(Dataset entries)
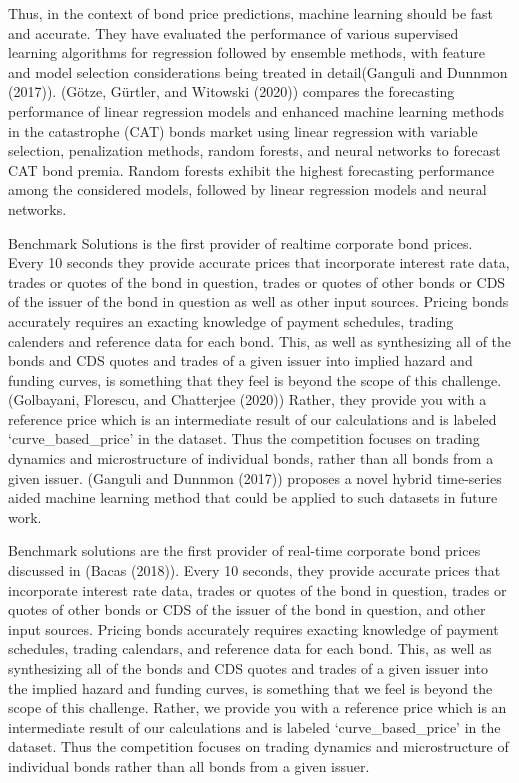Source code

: \documentclass[
  man]{apa6}
\begin{document}
\par

Thus, in the context of bond price predictions, machine learning should be fast and accurate. They have evaluated the performance of various supervised learning algorithms for regression followed by ensemble methods, with feature and model selection considerations being treated in detail(Ganguli and Dunnmon (2017)). (Götze, Gürtler, and Witowski (2020)) compares the forecasting performance of linear regression models and enhanced machine learning methods in the catastrophe (CAT) bonds market using linear regression with variable selection, penalization methods, random forests, and neural networks to forecast CAT bond premia. Random forests exhibit the highest forecasting performance among the considered models, followed by linear regression models and neural networks.

\par

Benchmark Solutions is the first provider of realtime corporate bond prices. Every 10 seconds they provide accurate prices that incorporate interest rate data, trades or quotes of the bond in question, trades or quotes of other bonds or CDS of the issuer of the bond in question as well as other input sources. Pricing bonds accurately requires an exacting knowledge of payment schedules, trading calenders and reference data for each bond. This, as well as synthesizing all of the bonds and CDS quotes and trades of a given issuer into implied hazard and funding curves, is something that they feel is beyond the scope of this challenge. (Golbayani, Florescu, and Chatterjee (2020)) Rather, they provide you with a reference price which is an intermediate result of our calculations and is labeled `curve\_based\_price' in the dataset. Thus the competition focuses on trading dynamics and microstructure of individual bonds, rather than all bonds from a given issuer. (Ganguli and Dunnmon (2017)) proposes a novel hybrid time-series aided machine learning method that could be applied to such datasets in future work.

\par

Benchmark solutions are the first provider of real-time corporate bond prices discussed in (Bacas (2018)). Every 10 seconds, they provide accurate prices that incorporate interest rate data, trades or quotes of the bond in question, trades or quotes of other bonds or CDS of the issuer of the bond in question, and other input sources. Pricing bonds accurately requires exacting knowledge of payment schedules, trading calendars, and reference data for each bond. This, as well as synthesizing all of the bonds and CDS quotes and trades of a given issuer into the implied hazard and funding curves, is something that we feel is beyond the scope of this challenge. Rather, we provide you with a reference price which is an intermediate result of our calculations and is labeled `curve\_based\_price' in the dataset. Thus the competition focuses on trading dynamics and microstructure of individual bonds rather than all bonds from a given issuer.
\end{document}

What you are asked to do: Skip the pictures and print each record exactly as it stands.

Exercise output:
Source code

: \documentclass[
  man]{apa6}
\begin{document}
\par

Thus, in the context of bond price predictions, machine learning should be fast and accurate. They have evaluated the performance of various supervised learning algorithms for regression followed by ensemble methods, with feature and model selection considerations being treated in detail(Ganguli and Dunnmon (2017)). (Götze, Gürtler, and Witowski (2020)) compares the forecasting performance of linear regression models and enhanced machine learning methods in the catastrophe (CAT) bonds market using linear regression with variable selection, penalization methods, random forests, and neural networks to forecast CAT bond premia. Random forests exhibit the highest forecasting performance among the considered models, followed by linear regression models and neural networks.

\par

Benchmark Solutions is the first provider of realtime corporate bond prices. Every 10 seconds they provide accurate prices that incorporate interest rate data, trades or quotes of the bond in question, trades or quotes of other bonds or CDS of the issuer of the bond in question as well as other input sources. Pricing bonds accurately requires an exacting knowledge of payment schedules, trading calenders and reference data for each bond. This, as well as synthesizing all of the bonds and CDS quotes and trades of a given issuer into implied hazard and funding curves, is something that they feel is beyond the scope of this challenge. (Golbayani, Florescu, and Chatterjee (2020)) Rather, they provide you with a reference price which is an intermediate result of our calculations and is labeled `curve\_based\_price' in the dataset. Thus the competition focuses on trading dynamics and microstructure of individual bonds, rather than all bonds from a given issuer. (Ganguli and Dunnmon (2017)) proposes a novel hybrid time-series aided machine learning method that could be applied to such datasets in future work.

\par

Benchmark solutions are the first provider of real-time corporate bond prices discussed in (Bacas (2018)). Every 10 seconds, they provide accurate prices that incorporate interest rate data, trades or quotes of the bond in question, trades or quotes of other bonds or CDS of the issuer of the bond in question, and other input sources. Pricing bonds accurately requires exacting knowledge of payment schedules, trading calendars, and reference data for each bond. This, as well as synthesizing all of the bonds and CDS quotes and trades of a given issuer into the implied hazard and funding curves, is something that we feel is beyond the scope of this challenge. Rather, we provide you with a reference price which is an intermediate result of our calculations and is labeled `curve\_based\_price' in the dataset. Thus the competition focuses on trading dynamics and microstructure of individual bonds rather than all bonds from a given issuer.
\end{document}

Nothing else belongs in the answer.